New rules ordering NHS organisations to tell patients when their safety or care has been put at risk could conversely lead to fewer incidents being reported by nurses and frontline staff, it has emerged.
The Department of Health announced last week that from April 2013 NHS providers will be contractually required to tell patients when mistakes happen, under what is described as a “duty of candour”.
Health minister Dr Dan Poulter said the change would “boost transparency and openness”.
However, the government’s own impact assessment of the rule change warned there was a “theoretical risk” that it would in fact lead to staff speaking up less than they do now.
It stated: “Admitting to making a mistake or being involved in an error or incident is difficult at the best of times.
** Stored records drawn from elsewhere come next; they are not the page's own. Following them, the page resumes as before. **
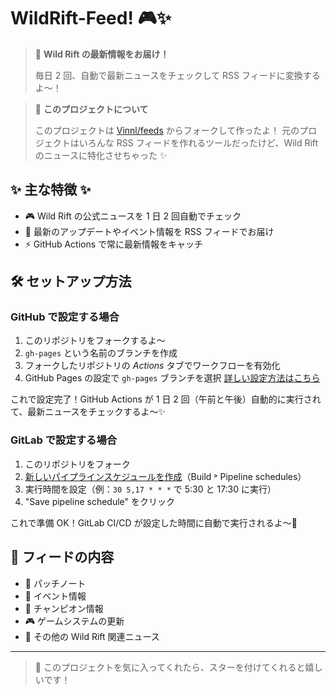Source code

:# WildRift-Feed! 🎮✨

> 💫 **Wild Rift の最新情報をお届け！**
>
> 毎日 2 回、自動で最新ニュースをチェックして RSS フィードに変換するよ〜！

> 🎯 **このプロジェクトについて**
>
> このプロジェクトは [Vinnl/feeds](https://github.com/Vinnl/feeds) からフォークして作ったよ！
> 元のプロジェクトはいろんな RSS フィードを作れるツールだったけど、Wild Rift のニュースに特化させちゃった ✨

## ✨ 主な特徴 ✨

- 🎮 Wild Rift の公式ニュースを 1 日 2 回自動でチェック
- 📱 最新のアップデートやイベント情報を RSS フィードでお届け
- ⚡ GitHub Actions で常に最新情報をキャッチ

## 🛠️ セットアップ方法

### GitHub で設定する場合

1. このリポジトリをフォークするよ〜
2. `gh-pages` という名前のブランチを作成
3. フォークしたリポジトリの _Actions_ タブでワークフローを有効化
4. GitHub Pages の設定で `gh-pages` ブランチを選択
   [詳しい設定方法はこちら](https://docs.github.com/ja/pages/getting-started-with-github-pages/configuring-a-publishing-source-for-your-github-pages-site)

これで設定完了！GitHub Actions が 1 日 2 回（午前と午後）自動的に実行されて、最新ニュースをチェックするよ〜✨

### GitLab で設定する場合

1. このリポジトリをフォーク
2. [新しいパイプラインスケジュールを作成](../../pipeline_schedules/new)（Build ˃ Pipeline schedules）
3. 実行時間を設定（例：`30 5,17 * * *` で 5:30 と 17:30 に実行）
4. "Save pipeline schedule" をクリック

これで準備 OK！GitLab CI/CD が設定した時間に自動で実行されるよ〜💫

## 📱 フィードの内容

- 📝 パッチノート
- 🎉 イベント情報
- 👑 チャンピオン情報
- 🎮 ゲームシステムの更新
- 📰 その他の Wild Rift 関連ニュース

---

> 💖 このプロジェクトを気に入ってくれたら、スターを付けてくれると嬉しいです！
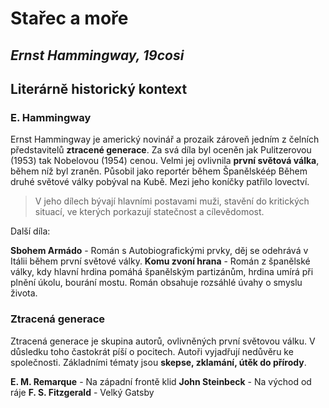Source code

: # Stařec a moře
## _Ernst Hammingway, 19cosi_


## Literárně historický kontext

### E. Hammingway

Ernst Hammingway je americký novinář a prozaik zároveň jedním z čelních představitelů __ztracené generace__. Za svá díla byl oceněn jak Pulitzerovou (1953) tak Nobelovou (1954) cenou. Velmi jej ovlivnila __první světová válka__, během níž byl zraněn. Působil jako reportér během Španělskéép Během druhé světové války pobýval na Kubě. Mezi jeho koníčky patřilo lovectví.

> V jeho dílech bývají hlavními postavami muži, stavění do kritických situací, ve kterých porkazují statečnost a cílevědomost.

Další díla:

__Sbohem Armádo__ - Román s Autobiografickými prvky, děj se odehrává v Itálii během první světové války.
__Komu zvoní hrana__ - Román z španělské války, kdy hlavní hrdina pomáhá španělským partizánům, hrdina umírá při plnění úkolu, bourání mostu. Román obsahuje rozsáhlé úvahy o smyslu života.

### Ztracená generace

Ztracená generace je skupina autorů, ovlivněných první světovou válku. V důsledku toho častokrát píší o pocitech. Autoři vyjadřují nedůvěru ke společnosti. Základními tématy jsou __skepse, zklamání, útěk do přírody__.

__E. M. Remarque__ - Na západní frontě klid
__John Steinbeck__ - Na východ od ráje
__F. S. Fitzgerald__ - Velký Gatsby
It is much more difficult when admitting involvement in an incident to the very person who has been harmed or someone who cares about the person who has been harmed.”
Staff “may be even more likely [than at present] to decide the risk of the consequences to them personally, outweigh the positive benefits of reporting the incident”, the risk assessment warned.
It added: “Put simply, the more punishments that are associated with an error or incident, the more likely a person is not to report it at all – therefore not only does the patient not get told, the incident may not even be reported.
“This could have knock-on effects on learning, improvement and ultimately the safety of healthcare.”
The DH has said it was difficult to quantify the risk and stressed the duty rested on the organisation, rather than the clinician, and consequences would be for the trust and chief executives.
Chris Cox, head of legal services at the Royal College of Nursing, said: “The real issue here is around the culture of the organisation.
“If you have a culture of no blame and not picking on the individual, the people will volunteer information. But if you have a culture of singling out the individual when things go wrong, then you will push these problems even more underground.”
He added: “It is critically important that nurses speak up, it is a requirement of their professional code. They must have the courage to speak up when things are going wrong.”